Speaker
Description
Over the last few decades, major developments in cryogenic detectors have enabled detection thresholds in the energy range of a few tens of eV and resolutions in the energy range of a few eV, opening up unprecedented prospects in the search for rare events, such as the direct detection of dark matter and coherent elastic neutrino scattering on nuclei. The signal expected from these experiments takes the form of very low-energy nuclear recoil (from hundred eV to a few keV). Several calibration techniques are used to characterize cryo-detectors, but none offers a calibration that mimics the expected signal (a nuclear recoil) in the right energy range. The idea behind CRAB, which stands for Calibrated Recoil for Accurate Bolometry, is to offer an absolute calibration by inducing thermal neutron captures on the detector nuclei. A compound nucleus is then formed, with a known excitation energy - the neutron separation energy Sn - of between 5 and 8 MeV, depending on the isotope. If it deexcites by emitting a single gamma photon, the nucleus recoils with an energy of the order of 100eV, which is also perfectly known. As the detector has a cm-scale size, gamma escape without depositing any energy, and the measured energy in the cryo-detector is then due to nuclear recoils, creating calibration features.
My arrival in the collaboration coincides with the start of phase 2 of CRAB, the high-precision phase (high statistics + low background). For this purpose, the cryostat containing the cryo-detector has been moved to Vienna in Austria to the TRIGA Mk II research reactor (250 kW) to operate a pure thermal neutron beam (25 meV).
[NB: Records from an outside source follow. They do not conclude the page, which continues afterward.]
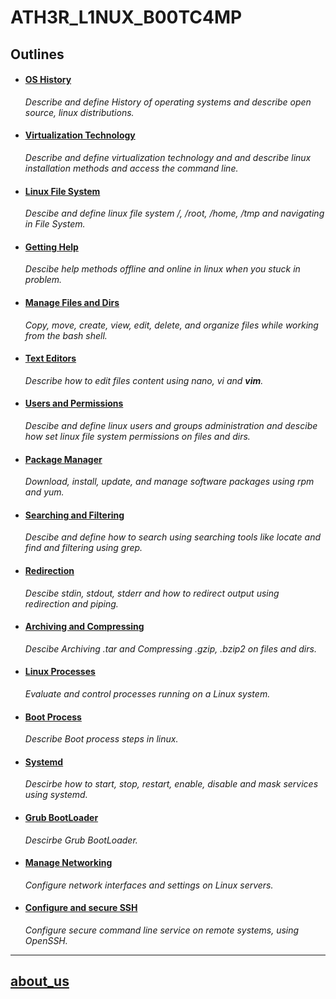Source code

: # ATH3R_L1NUX_B00TC4MP

## Outlines

- #### [OS History](./OS_History/README.md)

  _Describe and define History of operating systems and describe open source, linux distributions._

- #### [Virtualization Technology](./Virtualization_Technology/README.md)

  _Describe and define virtualization technology and and describe linux installation methods and access the command line._

- #### [Linux File System](./Linux_File_System/README.md)

  _Descibe and define linux file system /, /root, /home, /tmp and navigating in File System._

- #### [Getting Help](./Getting_Help/README.md)

  _Descibe help methods offline and online in linux when you stuck in problem._

- #### [Manage Files and Dirs](./Manage_Files_and_Dirs/README.md)

  _Copy, move, create, view, edit, delete, and organize files while working from the bash shell._

- #### [Text Editors](./Text_Editors/README.md)

  _Describe how to edit files content using nano, vi and **vim**._

- #### [Users and Permissions](./Users_and_Permissions/README.md)

  _Descibe and define linux users and groups administration and descibe how set linux file system permissions on files and dirs._

- #### [Package Manager](./Package_Manager/README.md)

  _Download, install, update, and manage software packages using rpm and yum._

- #### [Searching and Filtering](./Searching_and_Filtering/README.md)

  _Descibe and define how to search using searching tools like locate and find and filtering using grep._

- #### [Redirection](./Redirection/README.md)

  _Descibe stdin, stdout, stderr and how to redirect output using redirection and piping._

- #### [Archiving and Compressing](./Archiving_and_Compressing/README.md)

  _Descibe Archiving .tar and Compressing .gzip, .bzip2 on files and dirs._

- #### [Linux Processes](./Linux_Processes/README.md)

  _Evaluate and control processes running on a Linux system._

- #### [Boot Process](./Boot_Process/README.md)

  _Describe Boot process steps in linux._

- #### [Systemd](./Systemd/README.md)

  _Descirbe how to start, stop, restart, enable, disable and mask services using systemd._

- #### [Grub BootLoader](./Grub_BootLoader/README.md)

  _Descirbe Grub BootLoader._

- #### [Manage Networking](./Manage_Networking/README.md)

  _Configure network interfaces and settings on Linux servers._

- #### [Configure and secure SSH](./Configure_and_Secure_SSH/README.md)

  _Configure secure command line service on remote systems, using OpenSSH._

---

## [about_us](./about/README.md)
A crown of BaF2 gamma detectors was installed around the cryostat to detect the gamma in coincidence with the nuclear recoil, to significantly increasing the signal-to-noise ratio.
This poster will present the new setup of CRAB phase 2. We will discuss the first commissioning data leading to the first observation of gamma/nuclear recoil coincidences, the update of 187W nuclear decay scheme, and to an overall good understanding of the setup.